:: Problem details ::
Every line below that holds the word "dừng" must be listed.

:: The data ::

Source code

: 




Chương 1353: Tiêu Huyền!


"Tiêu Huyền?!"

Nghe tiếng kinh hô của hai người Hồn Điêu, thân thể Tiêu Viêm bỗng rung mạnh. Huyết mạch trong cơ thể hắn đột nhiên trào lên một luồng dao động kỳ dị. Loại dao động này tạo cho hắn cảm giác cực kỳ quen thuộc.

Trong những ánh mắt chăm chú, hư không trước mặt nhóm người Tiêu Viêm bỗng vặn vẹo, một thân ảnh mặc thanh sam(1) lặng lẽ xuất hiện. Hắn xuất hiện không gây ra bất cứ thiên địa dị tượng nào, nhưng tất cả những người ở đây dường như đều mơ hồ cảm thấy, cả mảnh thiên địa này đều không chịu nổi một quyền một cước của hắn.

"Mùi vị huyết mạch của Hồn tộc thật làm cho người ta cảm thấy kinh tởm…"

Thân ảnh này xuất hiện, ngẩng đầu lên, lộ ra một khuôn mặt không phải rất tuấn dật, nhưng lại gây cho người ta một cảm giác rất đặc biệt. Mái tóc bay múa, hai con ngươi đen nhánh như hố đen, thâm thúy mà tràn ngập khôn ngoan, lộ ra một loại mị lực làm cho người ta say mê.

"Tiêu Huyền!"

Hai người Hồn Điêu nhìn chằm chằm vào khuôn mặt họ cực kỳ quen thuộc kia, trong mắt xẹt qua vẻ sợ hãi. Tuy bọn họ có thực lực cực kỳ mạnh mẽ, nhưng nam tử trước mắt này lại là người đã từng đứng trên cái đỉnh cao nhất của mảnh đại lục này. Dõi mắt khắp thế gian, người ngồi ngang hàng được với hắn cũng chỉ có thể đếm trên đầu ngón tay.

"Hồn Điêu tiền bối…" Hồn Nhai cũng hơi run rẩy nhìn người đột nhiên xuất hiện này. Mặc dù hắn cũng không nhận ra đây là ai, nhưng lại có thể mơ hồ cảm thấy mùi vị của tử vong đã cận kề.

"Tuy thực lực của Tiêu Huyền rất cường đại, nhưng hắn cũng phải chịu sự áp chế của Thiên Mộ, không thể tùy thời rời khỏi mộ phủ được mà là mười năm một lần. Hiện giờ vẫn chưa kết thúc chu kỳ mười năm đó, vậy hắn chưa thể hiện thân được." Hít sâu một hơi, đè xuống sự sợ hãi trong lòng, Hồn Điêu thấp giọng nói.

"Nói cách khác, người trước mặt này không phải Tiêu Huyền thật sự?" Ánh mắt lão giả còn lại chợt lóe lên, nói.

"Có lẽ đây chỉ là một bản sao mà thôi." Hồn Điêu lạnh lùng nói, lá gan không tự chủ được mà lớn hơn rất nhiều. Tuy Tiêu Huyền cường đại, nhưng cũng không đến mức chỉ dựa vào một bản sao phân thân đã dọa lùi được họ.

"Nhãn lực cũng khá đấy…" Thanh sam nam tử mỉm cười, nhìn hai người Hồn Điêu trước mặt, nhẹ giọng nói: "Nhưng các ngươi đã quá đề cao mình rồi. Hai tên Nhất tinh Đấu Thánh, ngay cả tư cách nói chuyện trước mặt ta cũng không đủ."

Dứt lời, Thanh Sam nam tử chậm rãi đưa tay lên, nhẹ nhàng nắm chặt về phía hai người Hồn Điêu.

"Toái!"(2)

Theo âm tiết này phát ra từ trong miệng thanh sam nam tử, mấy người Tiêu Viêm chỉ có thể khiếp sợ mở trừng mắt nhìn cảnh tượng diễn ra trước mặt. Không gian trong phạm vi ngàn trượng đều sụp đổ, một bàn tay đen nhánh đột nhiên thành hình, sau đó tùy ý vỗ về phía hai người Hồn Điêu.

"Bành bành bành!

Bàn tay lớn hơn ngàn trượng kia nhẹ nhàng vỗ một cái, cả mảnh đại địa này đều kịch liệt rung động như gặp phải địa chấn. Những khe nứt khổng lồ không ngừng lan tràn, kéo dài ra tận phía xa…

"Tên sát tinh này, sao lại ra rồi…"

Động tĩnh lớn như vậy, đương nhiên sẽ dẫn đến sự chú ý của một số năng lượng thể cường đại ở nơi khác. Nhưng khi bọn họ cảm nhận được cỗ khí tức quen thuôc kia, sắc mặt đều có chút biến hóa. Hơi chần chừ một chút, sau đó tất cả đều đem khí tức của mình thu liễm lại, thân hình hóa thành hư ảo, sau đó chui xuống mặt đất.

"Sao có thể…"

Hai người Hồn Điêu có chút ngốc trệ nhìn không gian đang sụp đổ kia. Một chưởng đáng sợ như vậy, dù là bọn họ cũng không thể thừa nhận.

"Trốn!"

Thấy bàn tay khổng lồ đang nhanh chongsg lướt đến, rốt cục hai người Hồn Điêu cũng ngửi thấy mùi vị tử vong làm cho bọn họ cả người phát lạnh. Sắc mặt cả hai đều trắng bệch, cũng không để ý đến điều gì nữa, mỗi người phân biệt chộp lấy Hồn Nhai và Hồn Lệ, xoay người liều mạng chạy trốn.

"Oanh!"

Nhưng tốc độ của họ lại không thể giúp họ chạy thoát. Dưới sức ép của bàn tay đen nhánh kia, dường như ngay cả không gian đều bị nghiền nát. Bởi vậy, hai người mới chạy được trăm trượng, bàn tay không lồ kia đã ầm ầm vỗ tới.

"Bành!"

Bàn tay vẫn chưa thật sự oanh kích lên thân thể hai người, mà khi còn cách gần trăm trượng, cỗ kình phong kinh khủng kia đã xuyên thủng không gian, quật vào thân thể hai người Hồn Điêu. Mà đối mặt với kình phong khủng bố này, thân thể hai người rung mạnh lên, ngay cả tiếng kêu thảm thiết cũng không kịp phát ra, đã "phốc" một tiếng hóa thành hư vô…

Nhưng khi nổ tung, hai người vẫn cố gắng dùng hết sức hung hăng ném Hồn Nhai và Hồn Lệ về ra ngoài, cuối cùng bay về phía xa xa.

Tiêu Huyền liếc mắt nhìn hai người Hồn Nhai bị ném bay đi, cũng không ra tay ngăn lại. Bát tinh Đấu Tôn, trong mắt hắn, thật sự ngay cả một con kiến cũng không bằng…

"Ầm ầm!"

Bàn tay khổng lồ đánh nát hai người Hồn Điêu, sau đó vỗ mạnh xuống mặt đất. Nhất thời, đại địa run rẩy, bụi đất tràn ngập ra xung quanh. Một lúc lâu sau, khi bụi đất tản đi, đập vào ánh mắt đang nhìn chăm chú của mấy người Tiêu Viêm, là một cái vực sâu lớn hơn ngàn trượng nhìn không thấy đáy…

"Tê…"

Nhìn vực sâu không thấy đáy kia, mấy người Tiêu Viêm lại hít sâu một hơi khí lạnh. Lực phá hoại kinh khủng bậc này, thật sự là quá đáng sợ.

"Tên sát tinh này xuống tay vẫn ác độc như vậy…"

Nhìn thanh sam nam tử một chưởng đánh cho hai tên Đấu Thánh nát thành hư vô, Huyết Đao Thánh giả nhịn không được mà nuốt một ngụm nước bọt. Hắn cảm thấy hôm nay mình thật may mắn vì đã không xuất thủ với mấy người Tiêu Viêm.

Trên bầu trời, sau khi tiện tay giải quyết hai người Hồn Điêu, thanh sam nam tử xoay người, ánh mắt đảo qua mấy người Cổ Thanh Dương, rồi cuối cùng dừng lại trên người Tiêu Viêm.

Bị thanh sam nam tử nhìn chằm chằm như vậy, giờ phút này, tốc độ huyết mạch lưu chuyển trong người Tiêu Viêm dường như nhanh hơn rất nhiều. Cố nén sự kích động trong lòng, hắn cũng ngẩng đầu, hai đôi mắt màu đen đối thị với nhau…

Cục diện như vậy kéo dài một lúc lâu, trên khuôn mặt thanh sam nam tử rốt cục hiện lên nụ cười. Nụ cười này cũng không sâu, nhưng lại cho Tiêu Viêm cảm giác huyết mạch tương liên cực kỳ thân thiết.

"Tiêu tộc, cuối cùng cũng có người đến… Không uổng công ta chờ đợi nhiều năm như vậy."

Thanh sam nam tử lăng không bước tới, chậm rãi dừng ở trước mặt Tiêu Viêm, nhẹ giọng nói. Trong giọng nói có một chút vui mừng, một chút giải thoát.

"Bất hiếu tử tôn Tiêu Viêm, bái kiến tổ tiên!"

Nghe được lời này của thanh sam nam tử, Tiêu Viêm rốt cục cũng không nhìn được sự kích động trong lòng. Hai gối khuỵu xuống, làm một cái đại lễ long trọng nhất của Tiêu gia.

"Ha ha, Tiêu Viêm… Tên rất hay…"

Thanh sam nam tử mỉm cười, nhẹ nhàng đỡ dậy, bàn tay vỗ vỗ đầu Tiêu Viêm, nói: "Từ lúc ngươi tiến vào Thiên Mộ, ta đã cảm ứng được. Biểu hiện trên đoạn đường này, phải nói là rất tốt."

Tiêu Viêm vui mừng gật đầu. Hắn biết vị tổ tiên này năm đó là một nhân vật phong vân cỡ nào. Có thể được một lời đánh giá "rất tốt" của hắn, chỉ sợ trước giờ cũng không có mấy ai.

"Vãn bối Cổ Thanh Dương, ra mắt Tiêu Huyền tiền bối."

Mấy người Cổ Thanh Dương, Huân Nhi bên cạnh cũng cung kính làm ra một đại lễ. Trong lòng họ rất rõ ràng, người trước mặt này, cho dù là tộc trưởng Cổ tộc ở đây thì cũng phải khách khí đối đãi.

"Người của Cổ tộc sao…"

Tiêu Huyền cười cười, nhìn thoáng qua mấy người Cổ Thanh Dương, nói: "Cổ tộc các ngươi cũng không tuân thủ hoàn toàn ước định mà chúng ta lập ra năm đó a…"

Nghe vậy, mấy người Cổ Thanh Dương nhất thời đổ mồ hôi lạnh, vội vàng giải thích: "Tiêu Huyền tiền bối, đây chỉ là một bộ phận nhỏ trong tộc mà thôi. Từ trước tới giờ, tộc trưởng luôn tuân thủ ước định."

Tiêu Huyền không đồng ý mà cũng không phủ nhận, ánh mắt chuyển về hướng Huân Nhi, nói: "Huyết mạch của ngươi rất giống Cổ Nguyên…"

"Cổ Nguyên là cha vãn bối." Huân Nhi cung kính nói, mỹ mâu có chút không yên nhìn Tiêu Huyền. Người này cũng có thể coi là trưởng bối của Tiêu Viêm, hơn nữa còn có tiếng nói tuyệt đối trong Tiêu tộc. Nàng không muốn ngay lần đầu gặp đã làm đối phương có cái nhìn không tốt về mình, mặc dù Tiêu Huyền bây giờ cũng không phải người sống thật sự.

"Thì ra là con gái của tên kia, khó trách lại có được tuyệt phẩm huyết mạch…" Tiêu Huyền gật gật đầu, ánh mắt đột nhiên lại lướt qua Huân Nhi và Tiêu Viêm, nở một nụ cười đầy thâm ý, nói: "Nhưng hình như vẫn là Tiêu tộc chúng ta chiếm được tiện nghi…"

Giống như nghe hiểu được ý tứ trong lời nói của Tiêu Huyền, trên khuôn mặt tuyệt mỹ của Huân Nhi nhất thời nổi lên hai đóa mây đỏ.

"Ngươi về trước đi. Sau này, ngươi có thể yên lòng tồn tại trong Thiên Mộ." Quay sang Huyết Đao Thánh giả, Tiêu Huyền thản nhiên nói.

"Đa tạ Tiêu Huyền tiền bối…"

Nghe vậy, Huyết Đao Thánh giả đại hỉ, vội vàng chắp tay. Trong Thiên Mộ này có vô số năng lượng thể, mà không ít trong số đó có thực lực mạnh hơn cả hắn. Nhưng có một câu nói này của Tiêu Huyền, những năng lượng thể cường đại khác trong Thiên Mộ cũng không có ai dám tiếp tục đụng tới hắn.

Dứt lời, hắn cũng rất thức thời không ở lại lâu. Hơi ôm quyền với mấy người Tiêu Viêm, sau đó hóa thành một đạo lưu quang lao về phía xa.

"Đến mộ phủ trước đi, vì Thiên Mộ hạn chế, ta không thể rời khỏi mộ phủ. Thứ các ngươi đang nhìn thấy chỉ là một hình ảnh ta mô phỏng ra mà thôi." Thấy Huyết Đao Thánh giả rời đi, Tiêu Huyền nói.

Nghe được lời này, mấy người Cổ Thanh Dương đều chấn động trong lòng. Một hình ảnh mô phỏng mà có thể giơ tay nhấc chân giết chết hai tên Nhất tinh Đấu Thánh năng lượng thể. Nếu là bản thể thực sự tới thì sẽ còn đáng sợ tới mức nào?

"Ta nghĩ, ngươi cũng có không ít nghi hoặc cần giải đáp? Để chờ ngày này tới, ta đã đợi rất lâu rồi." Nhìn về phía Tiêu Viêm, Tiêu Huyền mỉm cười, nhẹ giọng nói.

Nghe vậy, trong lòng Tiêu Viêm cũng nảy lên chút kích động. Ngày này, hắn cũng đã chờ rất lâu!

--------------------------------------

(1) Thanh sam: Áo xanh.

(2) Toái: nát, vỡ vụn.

:: Answer box ::
Trên bầu trời, sau khi tiện tay giải quyết hai người Hồn Điêu, thanh sam nam tử xoay người, ánh mắt đảo qua mấy người Cổ Thanh Dương, rồi cuối cùng dừng lại trên người Tiêu Viêm.
Thanh sam nam tử lăng không bước tới, chậm rãi dừng ở trước mặt Tiêu Viêm, nhẹ giọng nói. Trong giọng nói có một chút vui mừng, một chút giải thoát.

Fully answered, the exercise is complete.